**Problem details:** Leaving out the pictures, return each line of the entries from the first through the line with "## 🧪 Evaluation Toolkit", and only those lines.

**Record excerpts:**
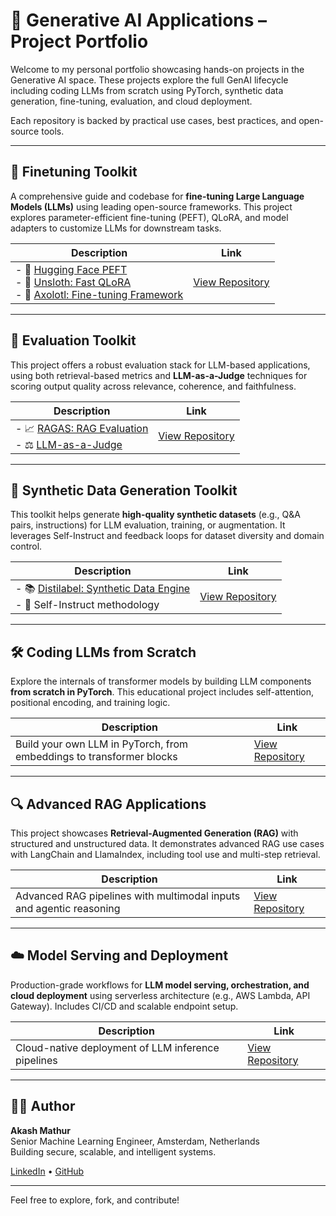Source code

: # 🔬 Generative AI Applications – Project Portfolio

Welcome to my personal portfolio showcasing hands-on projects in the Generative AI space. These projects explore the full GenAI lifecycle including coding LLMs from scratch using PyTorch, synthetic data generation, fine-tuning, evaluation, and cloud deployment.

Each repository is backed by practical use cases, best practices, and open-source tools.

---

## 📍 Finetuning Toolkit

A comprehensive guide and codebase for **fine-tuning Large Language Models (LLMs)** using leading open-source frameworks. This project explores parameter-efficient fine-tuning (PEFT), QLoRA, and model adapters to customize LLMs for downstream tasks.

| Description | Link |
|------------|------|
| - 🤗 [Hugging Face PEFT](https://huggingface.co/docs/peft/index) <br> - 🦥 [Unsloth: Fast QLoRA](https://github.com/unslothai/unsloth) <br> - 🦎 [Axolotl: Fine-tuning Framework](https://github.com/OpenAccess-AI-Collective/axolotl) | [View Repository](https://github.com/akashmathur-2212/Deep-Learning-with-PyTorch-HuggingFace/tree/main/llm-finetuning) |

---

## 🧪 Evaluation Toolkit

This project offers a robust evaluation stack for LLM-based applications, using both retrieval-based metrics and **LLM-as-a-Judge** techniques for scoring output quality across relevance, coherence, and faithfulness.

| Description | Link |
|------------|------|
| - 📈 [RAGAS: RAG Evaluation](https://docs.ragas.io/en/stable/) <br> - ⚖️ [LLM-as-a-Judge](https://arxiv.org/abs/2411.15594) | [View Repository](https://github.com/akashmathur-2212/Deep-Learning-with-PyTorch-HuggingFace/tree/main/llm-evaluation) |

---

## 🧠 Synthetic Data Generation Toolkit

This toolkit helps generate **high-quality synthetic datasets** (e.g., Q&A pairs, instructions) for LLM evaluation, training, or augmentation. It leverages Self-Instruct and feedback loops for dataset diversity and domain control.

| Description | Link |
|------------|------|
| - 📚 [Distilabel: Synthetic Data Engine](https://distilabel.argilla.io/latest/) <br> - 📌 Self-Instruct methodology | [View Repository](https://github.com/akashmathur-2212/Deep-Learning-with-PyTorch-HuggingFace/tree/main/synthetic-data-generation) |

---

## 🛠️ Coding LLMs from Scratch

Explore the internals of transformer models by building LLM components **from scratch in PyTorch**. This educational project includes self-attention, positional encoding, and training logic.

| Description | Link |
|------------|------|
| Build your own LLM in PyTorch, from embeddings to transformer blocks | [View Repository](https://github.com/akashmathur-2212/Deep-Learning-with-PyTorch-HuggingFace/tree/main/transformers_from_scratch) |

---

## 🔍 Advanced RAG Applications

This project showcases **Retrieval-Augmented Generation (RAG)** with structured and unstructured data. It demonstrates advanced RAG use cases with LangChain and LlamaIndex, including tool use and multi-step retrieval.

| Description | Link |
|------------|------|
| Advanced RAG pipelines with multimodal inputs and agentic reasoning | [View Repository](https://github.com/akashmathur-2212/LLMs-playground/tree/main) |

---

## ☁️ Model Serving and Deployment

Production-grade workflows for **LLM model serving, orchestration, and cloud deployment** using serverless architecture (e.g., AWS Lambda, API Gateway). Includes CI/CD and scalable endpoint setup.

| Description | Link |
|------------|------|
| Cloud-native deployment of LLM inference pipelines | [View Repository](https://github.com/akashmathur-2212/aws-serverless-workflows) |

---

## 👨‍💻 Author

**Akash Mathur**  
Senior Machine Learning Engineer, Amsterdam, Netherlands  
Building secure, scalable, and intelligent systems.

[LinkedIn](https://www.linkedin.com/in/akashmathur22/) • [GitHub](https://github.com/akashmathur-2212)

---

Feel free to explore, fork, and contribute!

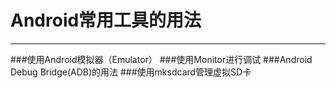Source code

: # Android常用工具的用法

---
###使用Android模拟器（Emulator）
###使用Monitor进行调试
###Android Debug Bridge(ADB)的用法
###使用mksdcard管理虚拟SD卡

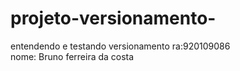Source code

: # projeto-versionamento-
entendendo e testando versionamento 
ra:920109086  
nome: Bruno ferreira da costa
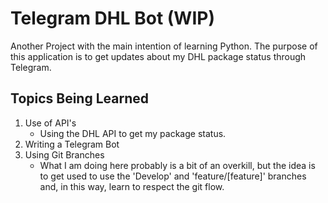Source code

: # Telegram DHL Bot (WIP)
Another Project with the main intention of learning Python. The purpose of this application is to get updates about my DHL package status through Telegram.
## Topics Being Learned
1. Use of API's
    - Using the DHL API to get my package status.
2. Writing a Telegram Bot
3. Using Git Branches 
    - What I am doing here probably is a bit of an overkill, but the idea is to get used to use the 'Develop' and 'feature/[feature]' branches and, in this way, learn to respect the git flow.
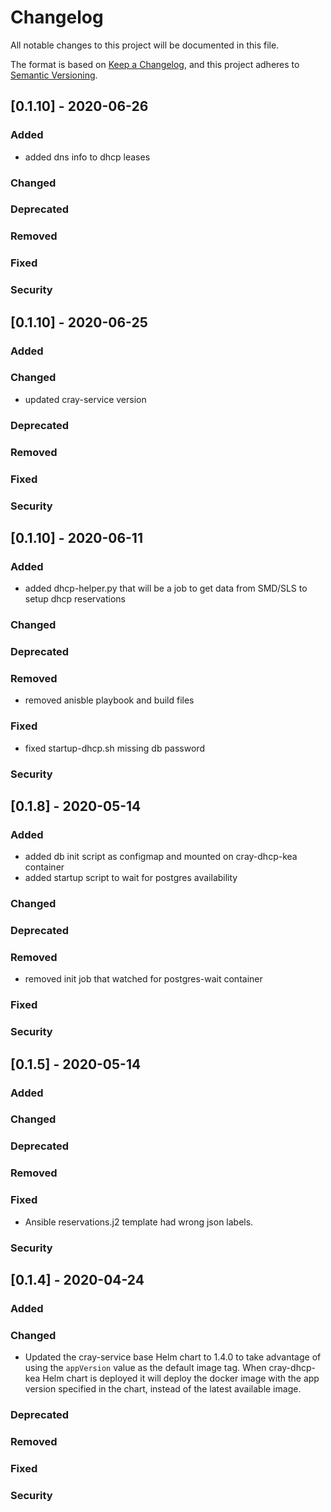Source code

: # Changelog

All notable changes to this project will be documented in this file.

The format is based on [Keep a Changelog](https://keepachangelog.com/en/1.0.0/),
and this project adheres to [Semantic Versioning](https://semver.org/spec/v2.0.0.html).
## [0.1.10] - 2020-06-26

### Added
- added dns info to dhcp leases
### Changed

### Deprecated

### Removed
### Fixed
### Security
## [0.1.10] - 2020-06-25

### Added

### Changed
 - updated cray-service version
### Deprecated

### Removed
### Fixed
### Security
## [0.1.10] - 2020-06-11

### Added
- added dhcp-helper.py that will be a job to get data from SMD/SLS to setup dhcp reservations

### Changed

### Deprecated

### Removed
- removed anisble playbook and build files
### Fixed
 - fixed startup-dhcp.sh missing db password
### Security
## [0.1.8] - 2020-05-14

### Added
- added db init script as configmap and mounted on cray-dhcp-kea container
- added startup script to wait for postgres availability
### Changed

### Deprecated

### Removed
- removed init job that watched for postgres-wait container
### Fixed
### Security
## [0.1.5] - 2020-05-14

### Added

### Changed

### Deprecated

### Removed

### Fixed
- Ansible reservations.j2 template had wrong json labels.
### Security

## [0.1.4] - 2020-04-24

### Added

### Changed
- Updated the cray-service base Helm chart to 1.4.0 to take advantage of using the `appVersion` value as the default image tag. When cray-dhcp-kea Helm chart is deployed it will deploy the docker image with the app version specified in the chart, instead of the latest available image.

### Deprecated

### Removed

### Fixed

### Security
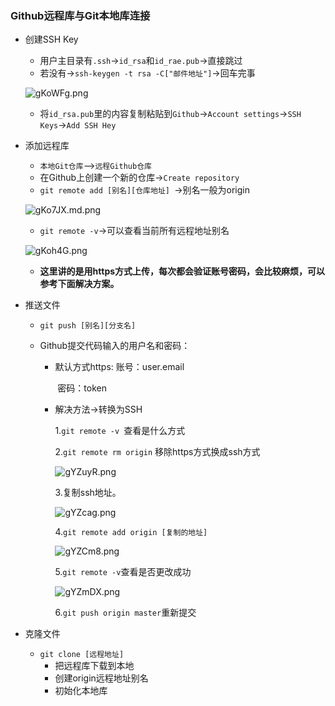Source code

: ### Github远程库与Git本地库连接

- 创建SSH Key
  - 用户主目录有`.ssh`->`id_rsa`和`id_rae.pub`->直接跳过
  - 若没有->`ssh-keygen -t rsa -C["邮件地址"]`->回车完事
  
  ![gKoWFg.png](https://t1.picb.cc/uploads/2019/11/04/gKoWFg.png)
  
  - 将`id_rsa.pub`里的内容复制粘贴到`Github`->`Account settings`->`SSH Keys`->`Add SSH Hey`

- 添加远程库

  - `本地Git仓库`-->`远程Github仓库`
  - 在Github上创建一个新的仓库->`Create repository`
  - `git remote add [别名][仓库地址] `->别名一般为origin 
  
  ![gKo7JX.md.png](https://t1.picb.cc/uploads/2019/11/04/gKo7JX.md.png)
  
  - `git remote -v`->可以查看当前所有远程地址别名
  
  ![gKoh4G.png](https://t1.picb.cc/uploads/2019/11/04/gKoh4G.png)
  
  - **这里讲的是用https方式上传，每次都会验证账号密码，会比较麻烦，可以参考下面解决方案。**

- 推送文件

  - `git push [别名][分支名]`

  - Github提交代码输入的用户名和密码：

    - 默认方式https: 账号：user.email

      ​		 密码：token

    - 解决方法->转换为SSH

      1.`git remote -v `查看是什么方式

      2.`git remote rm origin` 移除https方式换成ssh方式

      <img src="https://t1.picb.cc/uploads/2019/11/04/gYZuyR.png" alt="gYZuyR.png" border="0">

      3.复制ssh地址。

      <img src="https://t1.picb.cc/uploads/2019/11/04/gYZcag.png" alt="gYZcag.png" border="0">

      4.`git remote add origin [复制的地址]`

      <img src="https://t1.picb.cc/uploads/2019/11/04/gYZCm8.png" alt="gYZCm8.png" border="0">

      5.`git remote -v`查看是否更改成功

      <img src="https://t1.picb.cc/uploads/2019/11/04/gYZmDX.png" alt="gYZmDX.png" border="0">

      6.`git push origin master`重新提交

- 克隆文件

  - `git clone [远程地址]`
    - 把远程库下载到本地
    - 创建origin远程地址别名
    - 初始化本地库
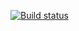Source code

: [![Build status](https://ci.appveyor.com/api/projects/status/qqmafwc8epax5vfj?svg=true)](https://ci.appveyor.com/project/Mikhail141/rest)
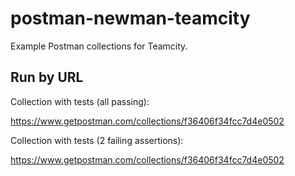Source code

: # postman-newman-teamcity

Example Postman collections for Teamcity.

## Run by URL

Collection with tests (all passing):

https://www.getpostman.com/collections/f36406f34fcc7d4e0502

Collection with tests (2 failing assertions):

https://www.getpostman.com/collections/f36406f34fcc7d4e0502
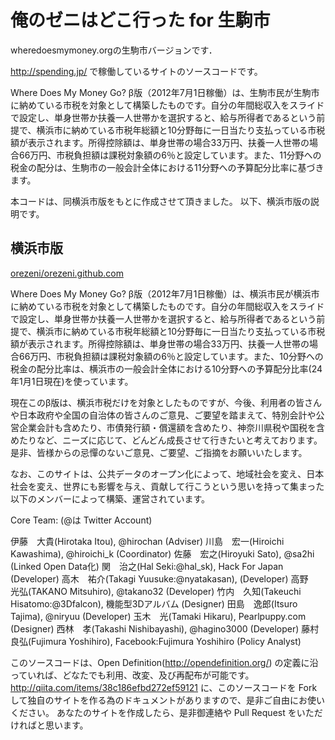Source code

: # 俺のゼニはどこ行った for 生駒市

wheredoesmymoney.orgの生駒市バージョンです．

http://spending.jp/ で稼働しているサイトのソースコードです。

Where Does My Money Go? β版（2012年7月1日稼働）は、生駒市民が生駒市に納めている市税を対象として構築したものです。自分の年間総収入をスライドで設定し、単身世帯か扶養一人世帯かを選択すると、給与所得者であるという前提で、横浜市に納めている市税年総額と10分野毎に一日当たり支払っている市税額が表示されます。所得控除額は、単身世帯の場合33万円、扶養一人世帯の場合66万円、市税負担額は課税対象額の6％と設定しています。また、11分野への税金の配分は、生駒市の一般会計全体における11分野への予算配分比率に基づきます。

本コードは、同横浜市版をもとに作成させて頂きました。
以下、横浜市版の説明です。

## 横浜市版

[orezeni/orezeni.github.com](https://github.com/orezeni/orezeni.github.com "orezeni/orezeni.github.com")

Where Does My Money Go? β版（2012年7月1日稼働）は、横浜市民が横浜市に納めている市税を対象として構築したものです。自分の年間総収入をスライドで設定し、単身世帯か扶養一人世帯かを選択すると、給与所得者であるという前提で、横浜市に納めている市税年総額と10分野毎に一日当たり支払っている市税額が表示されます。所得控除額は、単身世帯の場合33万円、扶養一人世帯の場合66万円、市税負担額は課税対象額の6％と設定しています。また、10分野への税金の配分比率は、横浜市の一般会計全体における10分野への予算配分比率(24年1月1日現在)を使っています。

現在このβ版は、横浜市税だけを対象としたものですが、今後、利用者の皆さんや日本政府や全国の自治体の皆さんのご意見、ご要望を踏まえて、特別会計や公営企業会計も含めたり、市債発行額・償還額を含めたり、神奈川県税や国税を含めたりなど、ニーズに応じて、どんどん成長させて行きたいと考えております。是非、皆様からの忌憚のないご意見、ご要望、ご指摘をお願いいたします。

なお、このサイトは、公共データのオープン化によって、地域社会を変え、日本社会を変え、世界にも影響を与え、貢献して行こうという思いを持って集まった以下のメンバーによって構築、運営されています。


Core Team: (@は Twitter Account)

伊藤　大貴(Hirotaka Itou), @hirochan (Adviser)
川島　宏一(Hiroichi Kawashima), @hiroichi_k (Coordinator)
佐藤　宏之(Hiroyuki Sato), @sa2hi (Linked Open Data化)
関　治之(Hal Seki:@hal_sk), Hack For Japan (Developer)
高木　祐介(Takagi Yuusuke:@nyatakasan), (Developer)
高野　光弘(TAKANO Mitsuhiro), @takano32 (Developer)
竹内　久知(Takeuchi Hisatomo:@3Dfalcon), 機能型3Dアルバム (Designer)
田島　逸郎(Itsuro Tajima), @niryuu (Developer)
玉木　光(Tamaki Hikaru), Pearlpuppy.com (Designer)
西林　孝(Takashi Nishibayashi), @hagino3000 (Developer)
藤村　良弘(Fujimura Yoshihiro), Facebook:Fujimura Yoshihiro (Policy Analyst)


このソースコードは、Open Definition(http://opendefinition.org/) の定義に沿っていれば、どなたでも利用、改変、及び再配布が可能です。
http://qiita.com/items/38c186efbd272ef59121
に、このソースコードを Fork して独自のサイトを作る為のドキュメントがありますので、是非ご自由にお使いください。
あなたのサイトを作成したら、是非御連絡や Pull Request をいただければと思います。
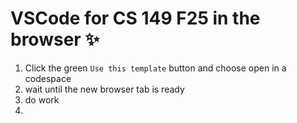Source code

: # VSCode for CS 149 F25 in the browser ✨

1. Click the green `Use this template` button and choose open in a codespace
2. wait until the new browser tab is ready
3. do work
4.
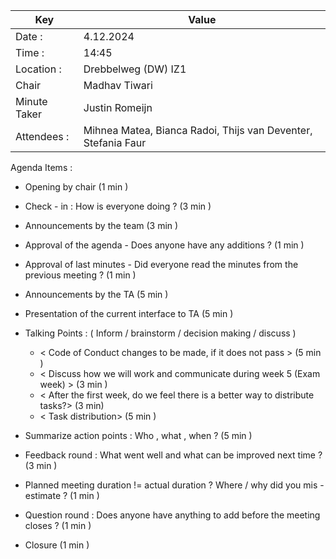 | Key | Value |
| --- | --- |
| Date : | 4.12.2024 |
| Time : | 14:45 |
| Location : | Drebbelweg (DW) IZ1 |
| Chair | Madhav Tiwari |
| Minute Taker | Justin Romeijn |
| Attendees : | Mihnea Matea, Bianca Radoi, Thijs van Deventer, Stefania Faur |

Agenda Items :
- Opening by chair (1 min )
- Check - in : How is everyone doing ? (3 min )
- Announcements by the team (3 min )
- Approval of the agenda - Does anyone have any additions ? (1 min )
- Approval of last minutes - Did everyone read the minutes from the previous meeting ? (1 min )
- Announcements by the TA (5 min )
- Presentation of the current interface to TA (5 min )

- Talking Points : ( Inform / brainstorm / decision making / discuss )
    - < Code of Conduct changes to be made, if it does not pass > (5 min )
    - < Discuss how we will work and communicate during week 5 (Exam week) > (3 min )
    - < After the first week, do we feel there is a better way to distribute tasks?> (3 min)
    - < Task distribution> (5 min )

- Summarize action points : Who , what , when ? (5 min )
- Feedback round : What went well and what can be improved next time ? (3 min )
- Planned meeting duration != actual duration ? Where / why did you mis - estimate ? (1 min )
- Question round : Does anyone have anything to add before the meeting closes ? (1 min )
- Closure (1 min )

**Response:**
Source code

: # 🔬 Generative AI Applications – Project Portfolio

Welcome to my personal portfolio showcasing hands-on projects in the Generative AI space. These projects explore the full GenAI lifecycle including coding LLMs from scratch using PyTorch, synthetic data generation, fine-tuning, evaluation, and cloud deployment.

Each repository is backed by practical use cases, best practices, and open-source tools.

---

## 📍 Finetuning Toolkit

A comprehensive guide and codebase for **fine-tuning Large Language Models (LLMs)** using leading open-source frameworks. This project explores parameter-efficient fine-tuning (PEFT), QLoRA, and model adapters to customize LLMs for downstream tasks.

| Description | Link |
|------------|------|
| - 🤗 [Hugging Face PEFT](https://huggingface.co/docs/peft/index) <br> - 🦥 [Unsloth: Fast QLoRA](https://github.com/unslothai/unsloth) <br> - 🦎 [Axolotl: Fine-tuning Framework](https://github.com/OpenAccess-AI-Collective/axolotl) | [View Repository](https://github.com/akashmathur-2212/Deep-Learning-with-PyTorch-HuggingFace/tree/main/llm-finetuning) |

---

## 🧪 Evaluation Toolkit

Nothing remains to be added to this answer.